Plain-text document sources
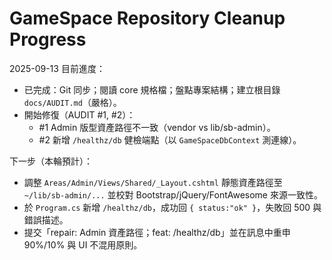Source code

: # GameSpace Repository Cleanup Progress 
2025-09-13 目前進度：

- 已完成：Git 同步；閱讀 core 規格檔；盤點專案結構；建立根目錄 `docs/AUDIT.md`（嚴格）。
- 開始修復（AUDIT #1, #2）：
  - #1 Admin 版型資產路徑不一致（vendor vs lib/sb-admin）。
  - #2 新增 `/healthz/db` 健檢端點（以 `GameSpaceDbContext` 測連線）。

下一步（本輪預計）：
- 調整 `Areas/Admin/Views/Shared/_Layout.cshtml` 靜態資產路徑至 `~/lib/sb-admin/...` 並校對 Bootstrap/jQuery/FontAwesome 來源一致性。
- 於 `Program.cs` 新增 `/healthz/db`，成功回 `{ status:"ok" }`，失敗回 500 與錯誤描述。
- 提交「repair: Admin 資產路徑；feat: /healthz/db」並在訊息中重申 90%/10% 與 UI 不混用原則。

- TO DO -
In the records above, how many lines contain the string "AUDIT"? Only that number should be written.

- WRITTEN RESPONSE -
2